UPDATED 13:11 EDT / SEPTEMBER 20 2012

NEWS

Are You an Online Virgin Mobile Subscriber? You May a Victim to Poor Security

A developer has just discovered that the online accounts of Virgin Mobile USA subscribers are highly vulnerable to brute force attacks, as the mobile company employs poor security guidelines on its website, forcing its customers to use weak passwords for their online accounts. The vulnerability of Virgin Mobile website was discovered by Kevin Burke, a software engineer at cloud communication company Twilio, who himself wrote a program to determine the PIN number for any Virgin Mobile USA online account, and discovered it can be hacked in less than a day, provided the target’s phone number is known. Though Virgin mobile has implemented some security standards, but those can also be easily breached.
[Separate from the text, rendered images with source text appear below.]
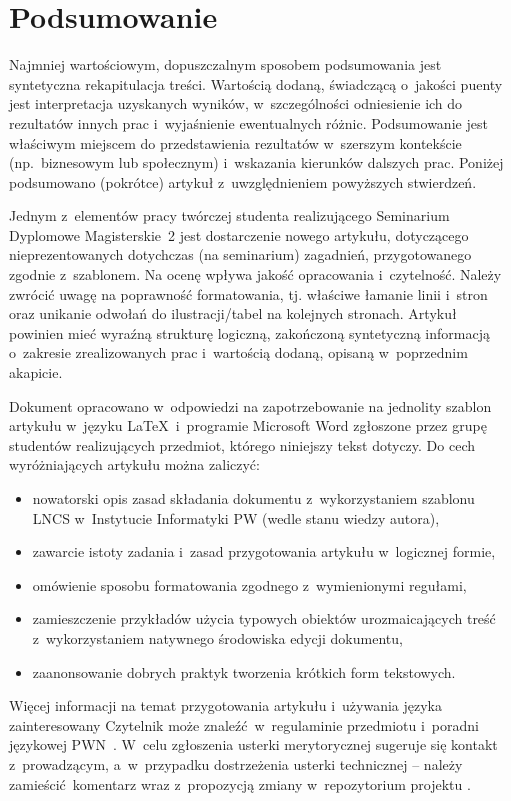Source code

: \section{Podsumowanie}
\label{sec:summary}

Najmniej wartościowym, dopuszczalnym sposobem podsumowania jest syntetyczna rekapitulacja treści. Wartością dodaną, świadczącą o~jakości puenty jest interpretacja uzyskanych wyników, w~szczególności odniesienie ich do rezultatów innych prac i~wyjaśnienie ewentualnych różnic. Podsumowanie jest właściwym miejscem do przedstawienia rezultatów w~szerszym kontekście (np.~biznesowym lub społecznym) i~wskazania kierunków dalszych prac. Poniżej podsumowano (pokrótce) artykuł z~uwzględnieniem powyższych stwierdzeń.

Jednym z~elementów pracy twórczej studenta realizującego Seminarium Dyplomowe Magisterskie~2 jest dostarczenie nowego artykułu, dotyczącego nieprezentowanych dotychczas (na seminarium) zagadnień, przygotowanego zgodnie z~szablonem. Na ocenę wpływa jakość opracowania i~czytelność. Należy zwrócić uwagę na poprawność formatowania, tj. właściwe łamanie linii i~stron oraz unikanie odwołań do ilustracji/tabel na kolejnych stronach. Artykuł powinien mieć wyraźną strukturę logiczną, zakończoną syntetyczną informacją o~zakresie zrealizowanych prac i~wartością dodaną, opisaną w~poprzednim akapicie.

Dokument opracowano w~odpowiedzi na zapotrzebowanie na jednolity szablon artykułu w~języku \LaTeX~i~programie Microsoft Word zgłoszone przez grupę studentów realizujących przedmiot, którego niniejszy tekst dotyczy. Do cech wyróżniających artykułu można zaliczyć:

\begin{itemize}
	\item nowatorski opis zasad składania dokumentu z~wykorzystaniem szablonu LNCS w~Instytucie Informatyki PW (wedle stanu wiedzy autora),
	\item zawarcie istoty zadania i~zasad przygotowania artykułu w~logicznej formie,
	\item omówienie sposobu formatowania zgodnego z~wymienionymi regułami,
	\item zamieszczenie przykładów użycia typowych obiektów urozmaicających treść z~wykorzystaniem natywnego środowiska edycji dokumentu,
	\item zaanonsowanie dobrych praktyk tworzenia krótkich form tekstowych.
\end{itemize}

Więcej informacji na temat przygotowania artykułu i~używania języka zainteresowany Czytelnik może znaleźć w~regulaminie przedmiotu i~poradni językowej PWN~\cite{ref:pwn}. W~celu zgłoszenia usterki merytorycznej sugeruje się kontakt z~prowadzącym, a~w~przypadku dostrzeżenia usterki technicznej -- należy zamieścić komentarz wraz z~propozycją zmiany w~repozytorium projektu \cite{ref:github}.
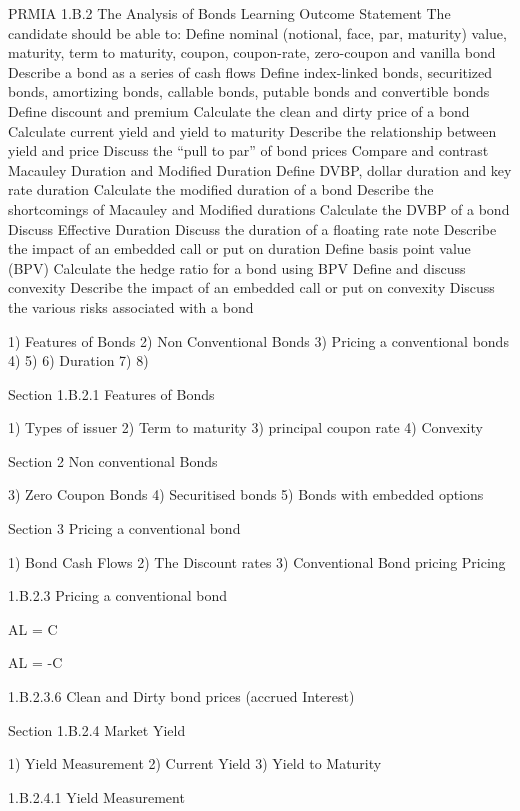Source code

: PRMIA 1.B.2 The Analysis of Bonds
Learning Outcome Statement
The candidate should be able to:
 Define nominal (notional, face, par, maturity) value, maturity, term to maturity, coupon, coupon-rate, zero-coupon and vanilla bond
 Describe a bond as a series of cash flows
 Define index-linked bonds, securitized bonds, amortizing bonds, callable bonds, putable bonds and convertible bonds
 Define discount and premium
 Calculate the clean and dirty price of a bond
 Calculate current yield and yield to maturity
 Describe the relationship between yield and price
 Discuss the “pull to par” of bond prices
 Compare and contrast Macauley Duration and Modified Duration
 Define DVBP, dollar duration and key rate duration
 Calculate the modified duration of a bond
 Describe the shortcomings of Macauley and Modified durations
 Calculate the DVBP of a bond
 Discuss Effective Duration
 Discuss the duration of a floating rate note
 Describe the impact of an embedded call or put on duration
 Define basis point value (BPV)
 Calculate the hedge ratio for a bond using BPV
 Define and discuss convexity
 Describe the impact of an embedded call or put on convexity
 Discuss the various risks associated with a bond

1) Features of Bonds
2) Non Conventional Bonds
3) Pricing a conventional bonds
4)
5) 
6) Duration
7) 
8) 

Section 1.B.2.1 Features of Bonds

1) Types of issuer
2) Term to maturity
3) principal coupon rate
4) Convexity

Section 2 Non conventional Bonds

3) Zero Coupon Bonds
4) Securitised bonds
5) Bonds with embedded options

Section 3 Pricing a conventional bond

1) Bond Cash Flows
2) The Discount rates
3) Conventional Bond pricing
Pricing 


1.B.2.3 Pricing a conventional bond

AL = C 

AL = -C 


1.B.2.3.6 Clean and Dirty bond prices (accrued Interest)

Section 1.B.2.4 Market Yield

1) Yield Measurement
2) Current Yield
3) Yield to Maturity



1.B.2.4.1 Yield Measurement

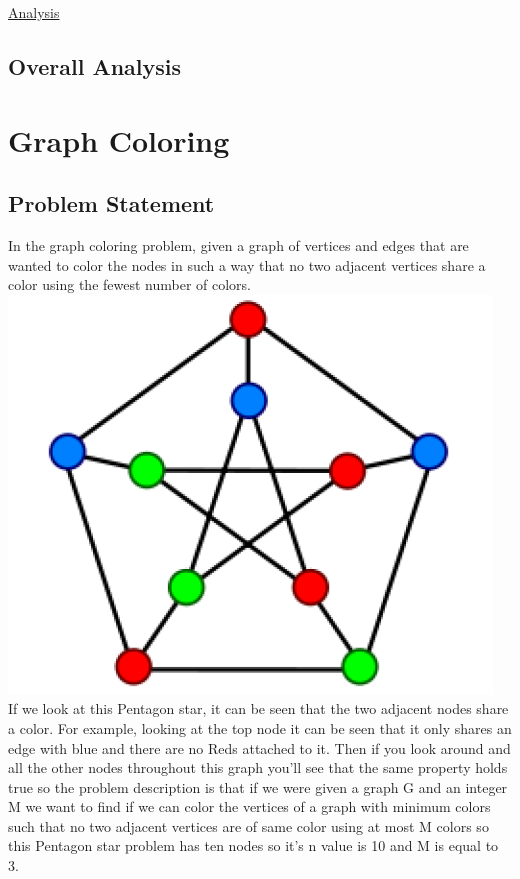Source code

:\documentclass[11pt, letterpaper]{article}
\begin{document}
\underline{Analysis}

\subsection {Overall Analysis}

\newpage

\section{Graph Coloring}
\subsection {Problem Statement}
In the graph coloring problem, given a graph of vertices and edges that are wanted to color the
nodes in such a way that no two adjacent vertices share a color using the fewest number of colors.
\includegraphics[scale=0.8]{images/graphCol.PNG}\\[1cm]
If we look at this Pentagon star, it can be seen that the two adjacent nodes share a color. For 
example, looking at the top node it can be seen that it only shares an edge with blue and there 
are no Reds attached to it. Then if you look around and all the other nodes throughout this graph 
you'll see that the same property holds true so the problem description is that if we were given a 
graph G and an integer M we want to find if we can color the vertices of a graph with minimum 
colors such that no two adjacent vertices are of same color using at most M colors so this Pentagon 
star problem has ten nodes so it's n value is 10 and M is equal to 3.\\
\end{document}
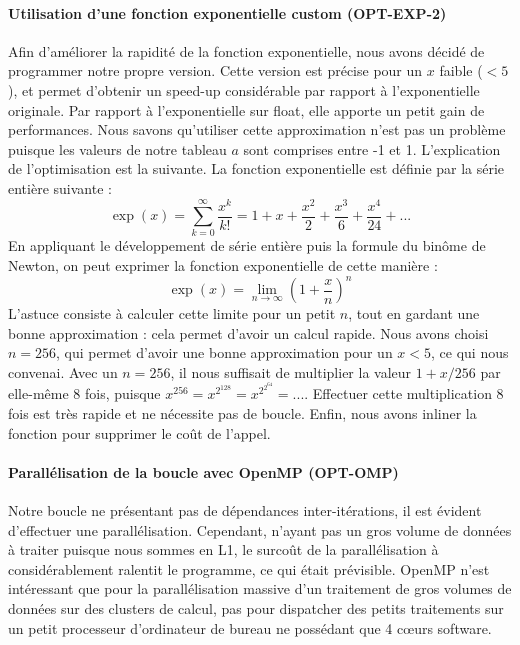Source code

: \documentclass[12pt,a4paper]{article}
\begin{document}
\paragraph{Utilisation d'une fonction exponentielle custom (OPT-EXP-2)} Afin
d'améliorer la rapidité de la fonction exponentielle, nous avons décidé de
programmer notre propre version. Cette version est précise pour un $x$ faible
($< 5$), et permet d'obtenir un speed-up considérable par rapport à
l'exponentielle originale. Par rapport à l'exponentielle sur float, elle
apporte un petit gain de performances. Nous savons qu'utiliser cette
approximation n'est pas un problème puisque les valeurs de notre tableau $a$
sont comprises entre -1 et 1. L'explication de l'optimisation est la suivante.
La fonction exponentielle est définie par la série entière suivante :
\begin{equation*}
    \exp(x) = \sum^{\infty}_{k=0} \frac{x^k}{k!} = 1 + x + \frac{x^2}{2} + \frac{x^3}{6} + \frac{x^4}{24} + ...
\end{equation*}
En appliquant le développement de série entière puis la formule du binôme de
Newton, on peut exprimer la fonction exponentielle de cette manière :
\begin{equation*}
    \exp(x) = \lim_{n \to \infty} \left( 1 + \frac{x}{n} \right)^n
\end{equation*}
L'astuce consiste à calculer cette limite pour un petit $n$, tout en gardant une
bonne approximation : cela permet d'avoir un calcul rapide. Nous avons choisi
$n = 256$, qui permet d'avoir une bonne approximation pour un $x < 5$, ce qui
nous convenai. Avec un $n = 256$, il nous suffisait de multiplier la valeur $1
+ x / 256$ par elle-même 8 fois, puisque $x^{256} = x^{2^{128}} =
x^{2^{2^{64}}} = ...$. Effectuer cette multiplication 8 fois est très rapide et
ne nécessite pas de boucle. Enfin, nous avons inliner la fonction pour supprimer
le coût de l'appel.

\paragraph{Parallélisation de la boucle avec OpenMP (OPT-OMP)}
Notre boucle ne présentant pas de dépendances inter-itérations, il est évident
d'effectuer une parallélisation. Cependant, n'ayant pas un gros volume de
données à traiter puisque nous sommes en L1, le surcoût de la parallélisation à
considérablement ralentit le programme, ce qui était prévisible. OpenMP n'est
intéressant que pour la parallélisation massive d'un traitement de gros volumes
de données sur des clusters de calcul, pas pour dispatcher des petits
traitements sur un petit processeur d'ordinateur de bureau ne possédant que 4
cœurs software.
\end{document}
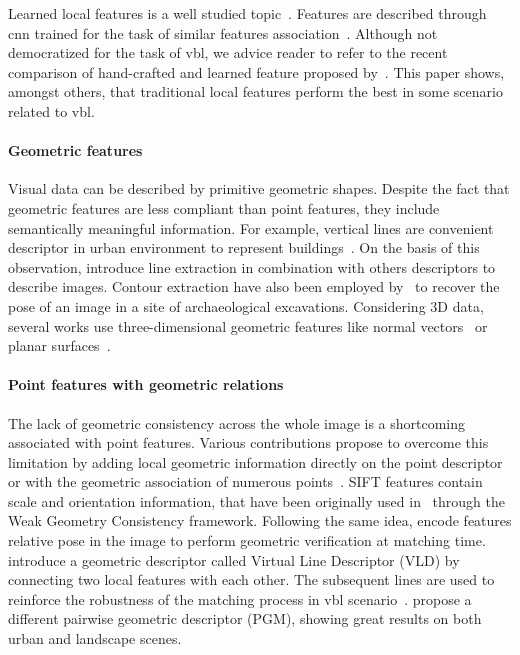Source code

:         Learned local features is a well studied topic~\citep{Carlevaris-Bianco2014,Paulin2015}. Features are described through \ac{cnn} trained for the task of similar features association~\citep{Yi2016a}. Although not democratized for the task of \ac{vbl}, we advice reader to refer to the recent comparison of hand-crafted and learned feature proposed by~\citet{Schonberger2017}. This paper shows, amongst others, that traditional local features perform the best in some scenario related to \ac{vbl}.

		\paragraph{Geometric features}
		 	Visual data can be described by primitive geometric shapes. Despite the fact that geometric features are less compliant than point features, they include semantically meaningful information. For example, vertical lines are convenient descriptor in urban environment to represent buildings~\citep{Arth2015,Morago2016,Ramalingam2011}. On the basis of this observation, \citet{Hays2008} introduce line extraction in combination with others descriptors to describe images.  Contour extraction have also been employed by~\citet{Russell2011} to recover the pose of an image in a site of archaeological excavations. Considering 3D data, several works use three-dimensional geometric features like normal vectors~\citep{Li2016} or planar surfaces~\citep{Fernandez-Moral2013}.
			
		\paragraph{Point features with geometric relations}
        	The lack of geometric consistency across the whole image is a shortcoming associated with point features. Various contributions propose to overcome this limitation by adding local geometric information directly on the point descriptor~\citep{Baatz2012,Jegou2008} or with the geometric association of numerous points~\citep{Liu2012,Li2015}. SIFT features contain scale and orientation information, that have been originally used in~\citep{Jegou2008} through the Weak Geometry Consistency framework. Following the same idea, \citet{Baatz2012} encode features relative pose in the image to perform geometric verification at matching time. \citet{Liu2012} introduce a geometric descriptor called Virtual Line Descriptor (VLD) by connecting two local features with each other. The subsequent lines are used to reinforce the robustness of the matching process in \ac{vbl} scenario~\citep{Majdik2013}. \citet{Li2015} propose a different pairwise geometric descriptor (PGM), showing great results on both urban and landscape scenes.
			
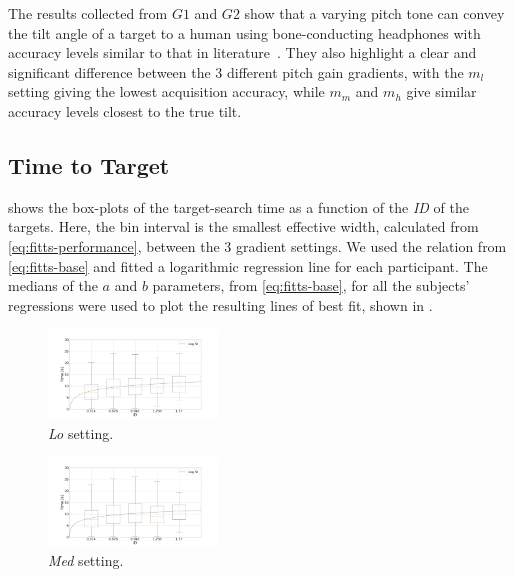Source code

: \documentclass[sigconf, screen=true, anonymous=true]{acmart}
\begin{document}
The results collected from $G1$ and $G2$ show that a varying pitch tone can convey the tilt angle of a target to a human using bone-conducting headphones with accuracy levels similar to that in literature~\cite{bujacz2011sonification, katz2011spatial, zotkin2004rendering}.
They also highlight a clear and significant difference between the 3 different pitch gain gradients, with the $m_l$ setting giving the lowest acquisition accuracy, while $m_m$ and $m_h$ give similar accuracy levels closest to the true tilt. 

\subsection{Time to Target}

 shows the box-plots of the target-search time as a function of the \emph{ID} of the targets.
Here, the bin interval is the smallest effective width, calculated from \cref{eq:fitts-performance}, between the 3 gradient settings.
We used the relation from \cref{eq:fitts-base} and fitted a logarithmic regression line for each participant.
The medians of the $a$ and $b$ parameters, from \cref{eq:fitts-base}, for all the subjects' regressions were used to plot the resulting lines of best fit, shown in . 

\begin{figure}
  \centering
  \includegraphics[clip, trim=120 20 120 20, width=0.4\textwidth]{figures/fitts_lo.png}
  \caption{\emph{Lo} setting. }\label{fig:fitts-lo}
\end{figure}

\begin{figure}
  \centering
  \includegraphics[clip, trim=120 20 120 20, width=0.4\textwidth]{figures/fitts_med.png}
  \caption{\emph{Med} setting. }\label{fig:fitts-med}
\end{figure}
\end{document}
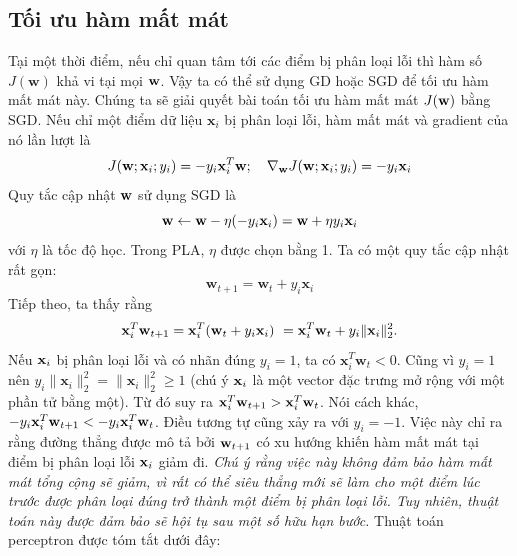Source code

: \subsection{Tối ưu hàm mất mát}
Tại một thời điểm, nếu chỉ quan tâm tới các điểm bị phân loại lỗi thì hàm số
$J(\mathbf{w})$ khả vi tại mọi $\mathbf{w}$. Vậy ta có thể sử dụng GD hoặc SGD để tối
ưu hàm mất mát này. Chúng ta sẽ giải quyết bài toán tối ưu hàm mất mát $J(\mathbf{w})$
bằng SGD. Nếu chỉ {một} điểm dữ liệu $\mathbf{x}_i$ bị phân loại lỗi, hàm mất
mát và gradient của nó lần lượt là
\begin{equation}
J(\mathbf{w}; \mathbf{x}_i; y_i) = -y_i\mathbf{x}_i^T\mathbf{w}; \quad
\nabla_{\mathbf{w}}J(\mathbf{w}; \mathbf{x}_i; y_i) = -y_i\mathbf{x}_i
\end{equation}
Quy tắc cập nhật $\mathbf{w}$ sử dụng SGD là
\begin{equation}
\mathbf{w} \leftarrow \mathbf{w} - \eta (-y_i\mathbf{x}_i) = \mathbf{w} + \eta y_i\mathbf{x}_i
\end{equation}
với $\eta$ là tốc độ học. Trong PLA, $\eta$ được chọn bằng 1. Ta có một quy tắc cập nhật rất gọn:
\begin{equation}
\mathbf{w}_{t+1} = \mathbf{w}_{t} + y_i\mathbf{x}_i
\end{equation}
Tiếp theo, ta thấy rằng
\begin{equation}
\mathbf{x}_i^T\mathbf{w}_{t+1} = \mathbf{x}_i^T(\mathbf{w}_t + y_i\mathbf{x}_i) \\\
= \mathbf{x}_i^T\mathbf{w}_t + y_i \|\mathbf{x}_i\|_2^2.
\end{equation}
Nếu $\mathbf{x}_i$ bị phân loại lỗi và có nhãn đúng $y_i = 1$, ta có
$\mathbf{x}_{i}^T\mathbf{w}_t < 0$. Cũng vì $y_i = 1$ nên $y_i
\|\mathbf{x}_i\|_2^2 = \|\mathbf{x}_i\|_2^2 \geq 1$ (chú ý $\mathbf{x}_i$ là một vector đặc
trưng {mở rộng} với một phần tử bằng một). Từ đó suy ra $\mathbf{x}_i^T\mathbf{w}_{t+1} > \mathbf{x}_i^T\mathbf{w}_t$. Nói cách khác,
$-y_i\mathbf{x}_i^T\mathbf{w}_{t+1} < -y_i\mathbf{x}_i^T\mathbf{w}_t$. Điều tương tự cũng xảy ra với $y_i = -1$.
Việc này chỉ ra rằng đường thẳng được mô tả bởi $\mathbf{w}_{t+1}$ có xu hướng khiến
hàm mất mát tại điểm bị phân loại lỗi $\mathbf{x}_i$ giảm đi. \textit{Chú ý rằng việc
này không đảm bảo hàm mất mát tổng cộng sẽ giảm, vì rất có thể siêu
thẳng mới sẽ làm cho một điểm lúc trước được phân loại đúng trở thành một điểm bị
phân loại lỗi. Tuy nhiên, thuật toán này được đảm bảo sẽ hội tụ sau một số hữu
hạn bước.} Thuật toán perceptron được tóm tắt dưới đây:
“Compare a 6-digit number with a randomly generated 8-letter password containing upper-case letters, lower-case letters, and digits – the latter has 218,340,105,584,896 possible combinations”, said Burke. “Some people are mentioning they freeze you out after 4 invalid login attempts. However you can get around this limitation by clearing your cookies, or not using a Web browser like Google Chrome or Firefox to try the login attempts. I tried 100 bad logins in a row, followed by my good login, without getting locked out last night. An attacker could do the same.”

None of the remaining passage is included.